— To do —
Do not copy the pictures. Write out the lines from the start of the entries through the line containing "89 | 11% | 82%".

— Data for processing —
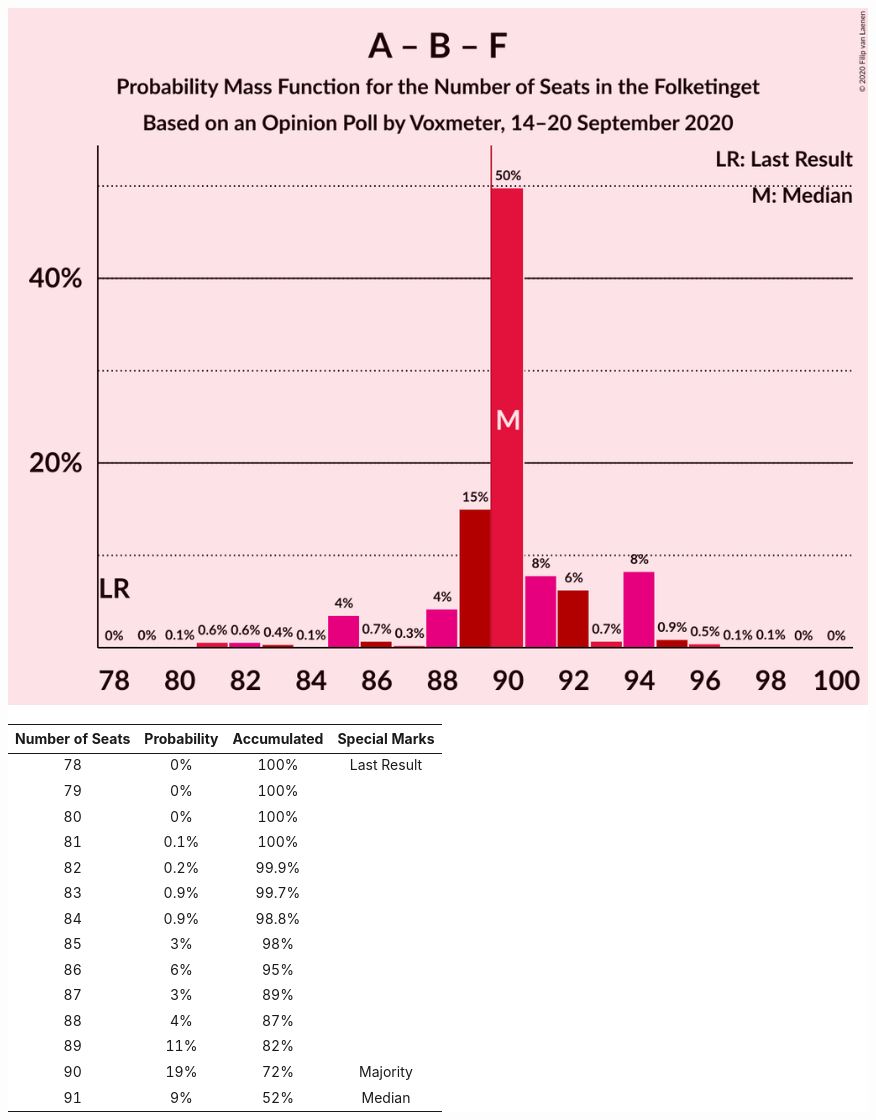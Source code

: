 ![Graph with seats probability mass function not yet produced](2020-09-20-Voxmeter-coalitions-seats-pmf-a–b–f.png "Seats Probability Mass Function")

| Number of Seats | Probability | Accumulated | Special Marks |
|:---------------:|:-----------:|:-----------:|:-------------:|
| 78 | 0% | 100% | Last Result |
| 79 | 0% | 100% |  |
| 80 | 0% | 100% |  |
| 81 | 0.1% | 100% |  |
| 82 | 0.2% | 99.9% |  |
| 83 | 0.9% | 99.7% |  |
| 84 | 0.9% | 98.8% |  |
| 85 | 3% | 98% |  |
| 86 | 6% | 95% |  |
| 87 | 3% | 89% |  |
| 88 | 4% | 87% |  |
| 89 | 11% | 82% |  |
| 90 | 19% | 72% | Majority |
| 91 | 9% | 52% | Median |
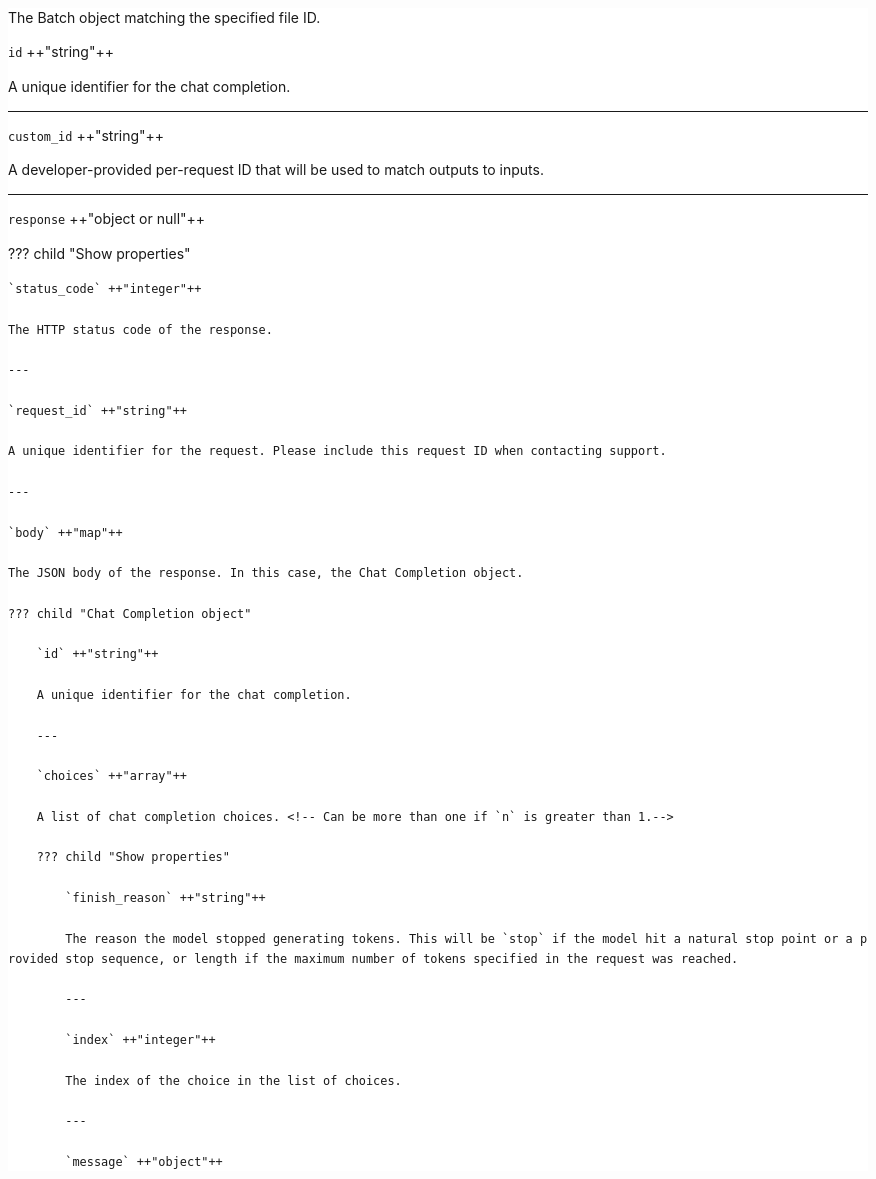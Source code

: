 The Batch object matching the specified file ID.

`id` ++"string"++

A unique identifier for the chat completion.

---

`custom_id` ++"string"++

A developer-provided per-request ID that will be used to match outputs to inputs.

---

`response` ++"object or null"++

??? child "Show properties"

    `status_code` ++"integer"++

    The HTTP status code of the response.

    ---

    `request_id` ++"string"++

    A unique identifier for the request. Please include this request ID when contacting support.

    ---

    `body` ++"map"++

    The JSON body of the response. In this case, the Chat Completion object.

    ??? child "Chat Completion object"

        `id` ++"string"++

        A unique identifier for the chat completion.

        ---

        `choices` ++"array"++

        A list of chat completion choices. <!-- Can be more than one if `n` is greater than 1.-->

        ??? child "Show properties"

            `finish_reason` ++"string"++

            The reason the model stopped generating tokens. This will be `stop` if the model hit a natural stop point or a provided stop sequence, or length if the maximum number of tokens specified in the request was reached.

            ---

            `index` ++"integer"++

            The index of the choice in the list of choices.

            ---

            `message` ++"object"++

— Written response —
Source code

: ![Graph with seats probability mass function not yet produced](2020-09-20-Voxmeter-coalitions-seats-pmf-a–b–f.png "Seats Probability Mass Function")

| Number of Seats | Probability | Accumulated | Special Marks |
|:---------------:|:-----------:|:-----------:|:-------------:|
| 78 | 0% | 100% | Last Result |
| 79 | 0% | 100% |  |
| 80 | 0% | 100% |  |
| 81 | 0.1% | 100% |  |
| 82 | 0.2% | 99.9% |  |
| 83 | 0.9% | 99.7% |  |
| 84 | 0.9% | 98.8% |  |
| 85 | 3% | 98% |  |
| 86 | 6% | 95% |  |
| 87 | 3% | 89% |  |
| 88 | 4% | 87% |  |
| 89 | 11% | 82% |  |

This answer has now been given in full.